As is clear from Table 1, the one according to the present invention has a remarkable improvement in impact strength as compared with the one only for PBT (Comparative Example 1).
Compared to the mixture of T and thermoplastic polyurethane (Comparative Example 2), there is no phase separation of PBT / thermoplastic urethane, so the appearance is good and the impact strength is high. It was excellent in fluidity, appearance, and impact strength as compared with Example 3).
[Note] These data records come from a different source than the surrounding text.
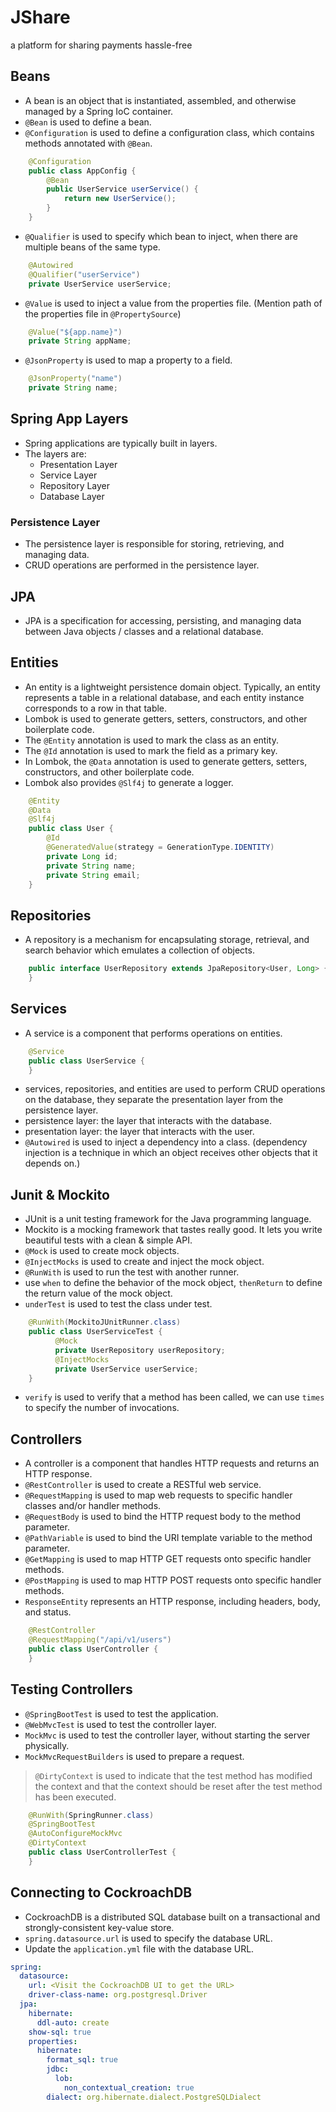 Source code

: # JShare
a platform for sharing payments hassle-free


## Beans
- A bean is an object that is instantiated, assembled, and otherwise managed by a Spring IoC container.
- `@Bean` is used to define a bean.
- `@Configuration` is used to define a configuration class, which contains methods annotated with `@Bean`.
```java
    @Configuration
    public class AppConfig {
        @Bean
        public UserService userService() {
            return new UserService();
        }
    }
```
- `@Qualifier` is used to specify which bean to inject, when there are multiple beans of the same type.
```java
    @Autowired
    @Qualifier("userService")
    private UserService userService;
```
- `@Value` is used to inject a value from the properties file. (Mention path of the properties file in `@PropertySource`)
```java
    @Value("${app.name}")
    private String appName;
```
- `@JsonProperty` is used to map a property to a field.
```java
    @JsonProperty("name")
    private String name;
```
        
## Spring App Layers
- Spring applications are typically built in layers.
- The layers are:
  - Presentation Layer
  - Service Layer
  - Repository Layer
  - Database Layer
### Persistence Layer
- The persistence layer is responsible for storing, retrieving, and managing data.
- CRUD operations are performed in the persistence layer.



## JPA
- JPA is a specification for accessing, persisting, and managing data between Java objects / classes and a relational database.
## Entities
- An entity is a lightweight persistence domain object. Typically, an entity represents a table in a relational database, and each entity instance corresponds to a row in that table.
- Lombok is used to generate getters, setters, constructors, and other boilerplate code.
- The `@Entity` annotation is used to mark the class as an entity.
- The `@Id` annotation is used to mark the field as a primary key.
- In Lombok, the `@Data` annotation is used to generate getters, setters, constructors, and other boilerplate code.
- Lombok also provides `@Slf4j` to generate a logger.
```java
    @Entity
    @Data
    @Slf4j
    public class User {
        @Id
        @GeneratedValue(strategy = GenerationType.IDENTITY)
        private Long id;
        private String name;
        private String email;
    }
```

## Repositories
- A repository is a mechanism for encapsulating storage, retrieval, and search behavior which emulates a collection of objects.
```java
    public interface UserRepository extends JpaRepository<User, Long> {
    }
```
  
## Services
- A service is a component that performs operations on entities.
```java
    @Service
    public class UserService {
    }
```

- services, repositories, and entities are used to perform CRUD operations on the database, they separate the presentation layer from the persistence layer.
- persistence layer: the layer that interacts with the database.
- presentation layer: the layer that interacts with the user.
- `@Autowired` is used to inject a dependency into a class. (dependency injection is a technique in which an object receives other objects that it depends on.)

## Junit & Mockito
- JUnit is a unit testing framework for the Java programming language.
- Mockito is a mocking framework that tastes really good. It lets you write beautiful tests with a clean & simple API.
- `@Mock` is used to create mock objects.
- `@InjectMocks` is used to create and inject the mock object.
- `@RunWith` is used to run the test with another runner.
- use `when` to define the behavior of the mock object, `thenReturn` to define the return value of the mock object.
- `underTest` is used to test the class under test.
```java
    @RunWith(MockitoJUnitRunner.class)
    public class UserServiceTest {
          @Mock
          private UserRepository userRepository;
          @InjectMocks
          private UserService userService;
    } 
   ```
- `verify` is used to verify that a method has been called, we can use `times` to specify the number of invocations.

## Controllers
- A controller is a component that handles HTTP requests and returns an HTTP response.
- `@RestController` is used to create a RESTful web service.
- `@RequestMapping` is used to map web requests to specific handler classes and/or handler methods.
- `@RequestBody` is used to bind the HTTP request body to the method parameter.
- `@PathVariable` is used to bind the URI template variable to the method parameter.
- `@GetMapping` is used to map HTTP GET requests onto specific handler methods.
- `@PostMapping` is used to map HTTP POST requests onto specific handler methods.
- `ResponseEntity` represents an HTTP response, including headers, body, and status.
```java
    @RestController
    @RequestMapping("/api/v1/users")
    public class UserController {
    }
```

## Testing Controllers
- `@SpringBootTest` is used to test the application.
- `@WebMvcTest` is used to test the controller layer.
- `MockMvc` is used to test the controller layer, without starting the server physically.
- `MockMvcRequestBuilders` is used to prepare a request.

> `@DirtyContext` is used to indicate that the test method has modified the context and that the context should be reset after the test method has been executed.

```java
    @RunWith(SpringRunner.class)
    @SpringBootTest
    @AutoConfigureMockMvc
    @DirtyContext
    public class UserControllerTest {
    }
```

## Connecting to CockroachDB
- CockroachDB is a distributed SQL database built on a transactional and strongly-consistent key-value store.
- `spring.datasource.url` is used to specify the database URL.
- Update the `application.yml` file with the database URL.
```yaml
spring:
  datasource:
    url: <Visit the CockroachDB UI to get the URL>
    driver-class-name: org.postgresql.Driver
  jpa:
    hibernate:
      ddl-auto: create
    show-sql: true
    properties:
      hibernate:
        format_sql: true
        jdbc:
          lob:
            non_contextual_creation: true
        dialect: org.hibernate.dialect.PostgreSQLDialect
```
Examples 6-11, Comparative Examples 4-5 Phenol / tetrachloroethane = 6/4 Polybutylene terephthalate (PBT) with an intrinsic viscosity [η] = 0.85 measured at 30 ° C. and Pandex TR-3080 (Dainippon Ink and Chemicals) Table-2 shows the polyester thermoplastic thermoplastic polyurethane manufactured by Kogyo Co., Ltd., Kane Ace PA-20 (acrylic rubber manufactured by Kanegafuchi Chemical Co., Ltd.), and epoxysilane-treated chopped glass fiber with a length of 6 mm. The mixture was mixed at a ratio, and the mixture was kneaded and extruded at 250 ° C. with a 40 mmφ extruder equipped with a dullage screw to obtain pellets. Further, these pellets were molded with a 3 ounce injection molding machine at a cylinder temperature of 240 ° C., and the physical properties thereof were measured. The results are shown in Table 2. Moreover, the spiral flow length at a cylinder temperature of 250 ° C. was measured by the same molding machine, and the results are shown in Table-2.

As is clear from Table 2, the polymer of the present invention is superior in fluidity, appearance and impact strength to the polymer of PBT and a polymer of acrylates (Comparative Example 4). Compared with the one (comparative example 5)
It was excellent in appearance and impact strength.

Claims (1)

[Claims] 1. A thermoplastic resin composition comprising (A) a thermoplastic polyester, (B) a thermoplastic polyurethane, and (C) a polymer containing an alkyl acrylate or an alkyl methacrylate as a main component.